From the listing, collect all lines containing the word "Valg".

········

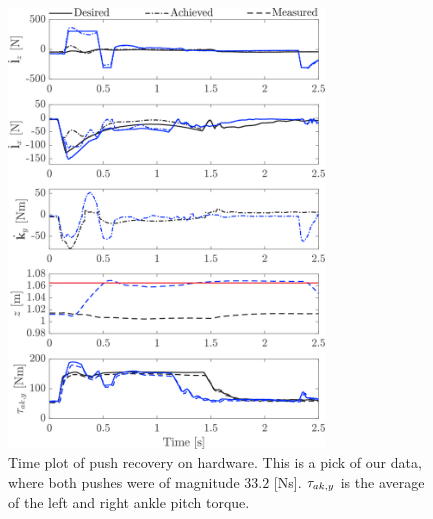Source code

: \documentclass[letterpaper, 10 pt, conference]{ieeeconf}  %
\begin{document}
\begin{figure}[h]
      \centering
      \includegraphics[width=3.3in]{valcomparetimeHW.png}
      \caption{Time plot of push recovery on hardware. This is a pick of our data, where both pushes were of magnitude $33.2$ [Ns]. $\boldmath{\tau}_{ak,y}$ is the average of the left and right ankle pitch torque.}
      \label{fig:valcomparetimeHW}
\end{figure}
\end{document}
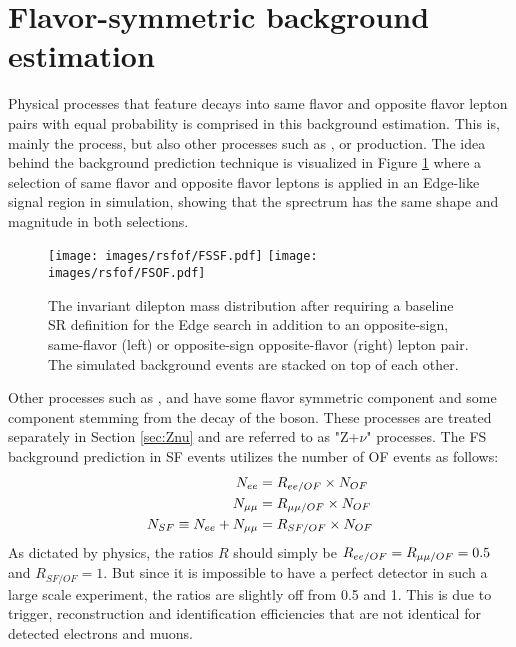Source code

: \section{Flavor-symmetric background estimation}\label{sec:fsBG}
\noindent
\justify
Physical processes that feature decays into same flavor and opposite flavor lepton pairs with equal probability is comprised in this background estimation. 
This is, mainly the \ttbar process, but also other processes such as \PWW, or \ttW production.
The idea behind the background prediction technique is visualized in Figure \ref{fig:rsfofMC} where a selection of same flavor and opposite flavor leptons is applied in an Edge-like signal region in simulation, showing that the \ttbar sprectrum has the same shape and magnitude in both selections.    
\begin{figure}[htbp!]
\begin{center}
    \texttt{[image: images/rsfof/FSSF.pdf]}
    \texttt{[image: images/rsfof/FSOF.pdf]} 
    \caption{The invariant dilepton mass distribution after requiring a baseline SR definition for the Edge search in addition to an opposite-sign, same-flavor (left) or opposite-sign opposite-flavor (right) lepton pair. The simulated background events are stacked on top of each other.}
\label{fig:rsfofMC}
\end{center}
\end{figure}                                                                               
Other processes such as \PWZ, \PZZ and \ttZ have some flavor symmetric component and some component stemming from the decay of the \PZ boson.
These processes are treated separately in Section \ref{sec:Znu} and are referred to as "Z+$\nu$" processes. 
The FS background prediction in SF events utilizes the number of OF events as follows:
\begin{align}
\label{eq:masterformula}
    N_{ee} & = R_{ee/OF} \times N_{OF}\notag \\
    N_{\mu\mu} & = R_{\mu\mu/OF} \times N_{OF}\notag\\
    N_{SF} \equiv N_{ee} + N_{\mu\mu} & = R_{SF/OF} \times N_{OF}
\end{align}
As dictated by physics, the ratios $R$ should simply be $R_{ee/OF}=R_{\mu\mu/OF}=0.5$ and $R_{SF/OF}=1$.
But since it is impossible to have a perfect detector in such a large scale experiment, the ratios are slightly off from 0.5 and 1. 
This is due to trigger, reconstruction and identification efficiencies that are not identical for detected electrons and muons. 
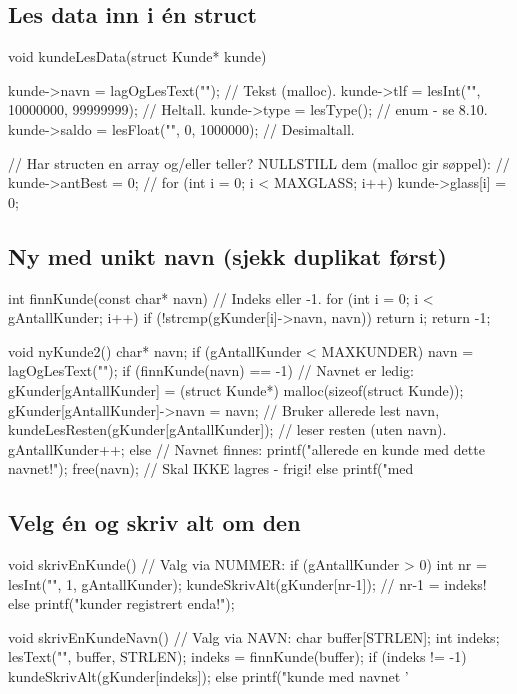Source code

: \subsection{Les data inn i én struct}\label{sec:lesdata}
\begin{kode}
void kundeLesData(struct Kunde* kunde)  {
  kunde->navn  = lagOgLesText("\tNavn");                  //  Tekst (malloc).
  kunde->tlf   = lesInt("\tTelefon", 10000000, 99999999); //  Heltall.
  kunde->type  = lesType();                               //  enum - se 8.10.
  kunde->saldo = lesFloat("\tSaldo", 0, 1000000);         //  Desimaltall.

  //  Har structen en array og/eller teller? NULLSTILL dem (malloc gir søppel):
  //  kunde->antBest = 0;
  //  for (int i = 0;  i < MAXGLASS;  i++)  kunde->glass[i] = 0;
}
\end{kode}

\subsection{Ny med unikt navn (sjekk duplikat først)}\label{sec:unik}
\begin{kode}
int finnKunde(const char* navn)  {                 //  Indeks eller -1.
  for (int i = 0;  i < gAntallKunder;  i++)
      if (!strcmp(gKunder[i]->navn, navn))  return i;
  return -1;
}

void nyKunde2()  {
  char* navn;
  if (gAntallKunder < MAXKUNDER)  {
     navn = lagOgLesText("\tNavn");
     if (finnKunde(navn) == -1)  {                 //  Navnet er ledig:
        gKunder[gAntallKunder] = (struct Kunde*) malloc(sizeof(struct Kunde));
        gKunder[gAntallKunder]->navn = navn;       //  Bruker allerede lest navn,
        kundeLesResten(gKunder[gAntallKunder]);    //    leser resten (uten navn).
        gAntallKunder++;
     } else  {                                     //  Navnet finnes:
        printf("\n\tFinnes allerede en kunde med dette navnet!\n");
        free(navn);                                //  Skal IKKE lagres - frigi!
     }
  } else
     printf("\n\tFullt med %
}
\end{kode}

\subsection{Velg én og skriv alt om den}\label{sec:velgen}
\begin{kode}
void skrivEnKunde()  {                             //  Valg via NUMMER:
  if (gAntallKunder > 0)  {
     int nr = lesInt("\tKundenr", 1, gAntallKunder);
     kundeSkrivAlt(gKunder[nr-1]);                 //  nr-1 = indeks!
  } else
     printf("\n\tIngen kunder registrert enda!\n");
}

void skrivEnKundeNavn()  {                         //  Valg via NAVN:
  char buffer[STRLEN];
  int  indeks;
  lesText("\tNavn", buffer, STRLEN);
  indeks = finnKunde(buffer);
  if (indeks != -1)  kundeSkrivAlt(gKunder[indeks]);
  else  printf("\n\tIngen kunde med navnet '%
}
\end{kode}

········

## Output
void skrivEnKunde()  {                             //  Valg via NUMMER:
void skrivEnKundeNavn()  {                         //  Valg via NAVN:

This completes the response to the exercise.